👋 Hey {{first_name|there}},
You shipped the AI feature. It demoed well, the room nodded, out it went. Here's the question nobody in that room could answer: Is it any good? Not "did the handful of examples we tried look fine." Good across the thousands of inputs you didn't pick, and still good on Tuesday, three weeks from now, when someone edits the prompt to fix one complaint.
Why this matters
Last issue's data leak (Lesson #61) was a kind of silent failure. Here's the general version: an AI feature can be wrong in a way that looks exactly like being right. Same confident tone, same clean formatting, no error thrown. A bad summary and a good summary are visually identical until you read both closely, and nobody reads thousands of them closely.
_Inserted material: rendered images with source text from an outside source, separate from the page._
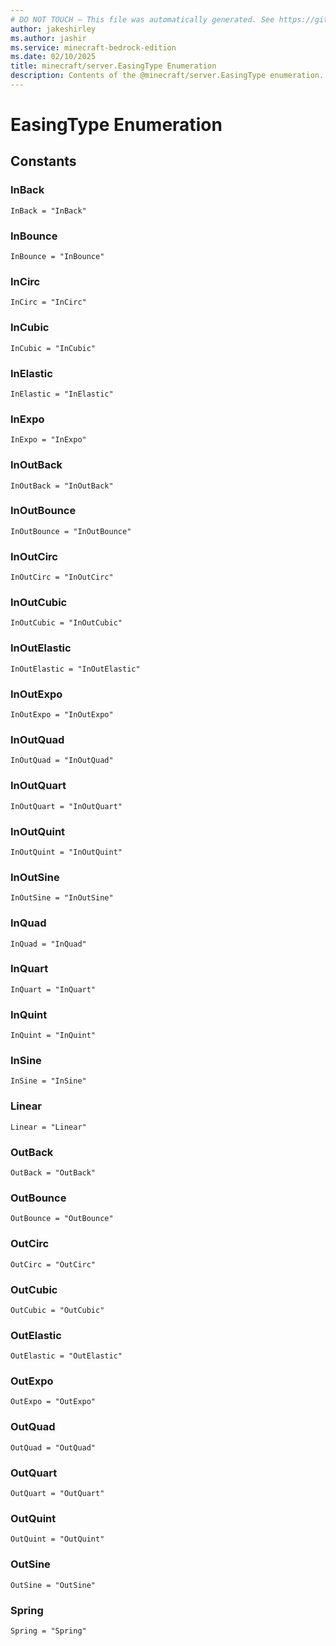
 ```yaml
---
# DO NOT TOUCH — This file was automatically generated. See https://github.com/mojang/minecraftapidocsgenerator to modify descriptions, examples, etc.
author: jakeshirley
ms.author: jashir
ms.service: minecraft-bedrock-edition
ms.date: 02/10/2025
title: minecraft/server.EasingType Enumeration
description: Contents of the @minecraft/server.EasingType enumeration.
---
```

# EasingType Enumeration

## Constants
### **InBack**
`InBack = "InBack"`
### **InBounce**
`InBounce = "InBounce"`
### **InCirc**
`InCirc = "InCirc"`
### **InCubic**
`InCubic = "InCubic"`
### **InElastic**
`InElastic = "InElastic"`
### **InExpo**
`InExpo = "InExpo"`
### **InOutBack**
`InOutBack = "InOutBack"`
### **InOutBounce**
`InOutBounce = "InOutBounce"`
### **InOutCirc**
`InOutCirc = "InOutCirc"`
### **InOutCubic**
`InOutCubic = "InOutCubic"`
### **InOutElastic**
`InOutElastic = "InOutElastic"`
### **InOutExpo**
`InOutExpo = "InOutExpo"`
### **InOutQuad**
`InOutQuad = "InOutQuad"`
### **InOutQuart**
`InOutQuart = "InOutQuart"`
### **InOutQuint**
`InOutQuint = "InOutQuint"`
### **InOutSine**
`InOutSine = "InOutSine"`
### **InQuad**
`InQuad = "InQuad"`
### **InQuart**
`InQuart = "InQuart"`
### **InQuint**
`InQuint = "InQuint"`
### **InSine**
`InSine = "InSine"`
### **Linear**
`Linear = "Linear"`
### **OutBack**
`OutBack = "OutBack"`
### **OutBounce**
`OutBounce = "OutBounce"`
### **OutCirc**
`OutCirc = "OutCirc"`
### **OutCubic**
`OutCubic = "OutCubic"`
### **OutElastic**
`OutElastic = "OutElastic"`
### **OutExpo**
`OutExpo = "OutExpo"`
### **OutQuad**
`OutQuad = "OutQuad"`
### **OutQuart**
`OutQuart = "OutQuart"`
### **OutQuint**
`OutQuint = "OutQuint"`
### **OutSine**
`OutSine = "OutSine"`
### **Spring**
`Spring = "Spring"`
Regular software you test by asserting: input X gives output Y. A probabilistic feature won't cooperate. The same input can give different outputs, "correct" is a range instead of a value, and the thing you shipped on, a good demo, is the least trustworthy test there is. You chose those inputs. You watched a few of them. Of course, they looked fine.
So most teams ship on vibes and then maintain on vibes. Someone tweaks the prompt to fix a customer complaint, the complaint goes away, and five other cases quietly get worse. Nobody sees it, because nothing is watching. The feature doesn't so much improve or degrade as wander.
🧭 The shift
From: "We tried a bunch of inputs, and the outputs looked good."
To: "We have a graded set of cases that tells us, on every change, whether quality went up or down."
Trying things is not testing them. A test you can rerun, that grades itself, that tells you when a change made things worse, that's the line between having an opinion about your feature and having evidence.